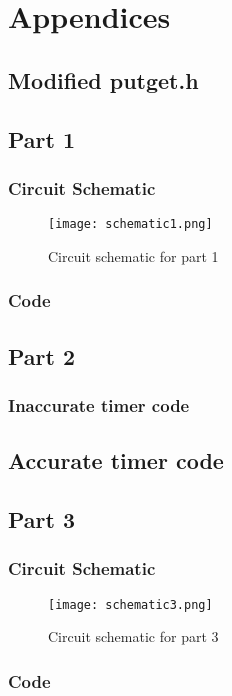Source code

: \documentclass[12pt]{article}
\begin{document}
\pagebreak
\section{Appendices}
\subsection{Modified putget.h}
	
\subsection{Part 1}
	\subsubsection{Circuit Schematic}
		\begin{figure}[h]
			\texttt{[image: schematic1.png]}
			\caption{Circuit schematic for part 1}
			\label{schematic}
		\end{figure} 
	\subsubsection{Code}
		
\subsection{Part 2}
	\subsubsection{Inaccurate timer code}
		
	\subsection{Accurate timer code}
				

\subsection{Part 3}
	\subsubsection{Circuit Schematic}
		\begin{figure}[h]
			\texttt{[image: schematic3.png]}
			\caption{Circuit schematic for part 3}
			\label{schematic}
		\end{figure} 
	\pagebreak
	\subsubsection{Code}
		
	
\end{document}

★ ★ ★ ★ ★

Brief — Once the pictures are set aside, repeat the remaining data word for word.

Exercise response —
Source code

: \documentclass[12pt]{article}
\begin{document}
\pagebreak
\section{Appendices}
\subsection{Modified putget.h}
	
\subsection{Part 1}
	\subsubsection{Circuit Schematic}
		\begin{figure}[h]
			\texttt{[image: schematic1.png]}
			\caption{Circuit schematic for part 1}
			\label{schematic}
		\end{figure} 
	\subsubsection{Code}
		
\subsection{Part 2}
	\subsubsection{Inaccurate timer code}
		
	\subsection{Accurate timer code}
				

\subsection{Part 3}
	\subsubsection{Circuit Schematic}
		\begin{figure}[h]
			\texttt{[image: schematic3.png]}
			\caption{Circuit schematic for part 3}
			\label{schematic}
		\end{figure} 
	\pagebreak
	\subsubsection{Code}
		
	
\end{document}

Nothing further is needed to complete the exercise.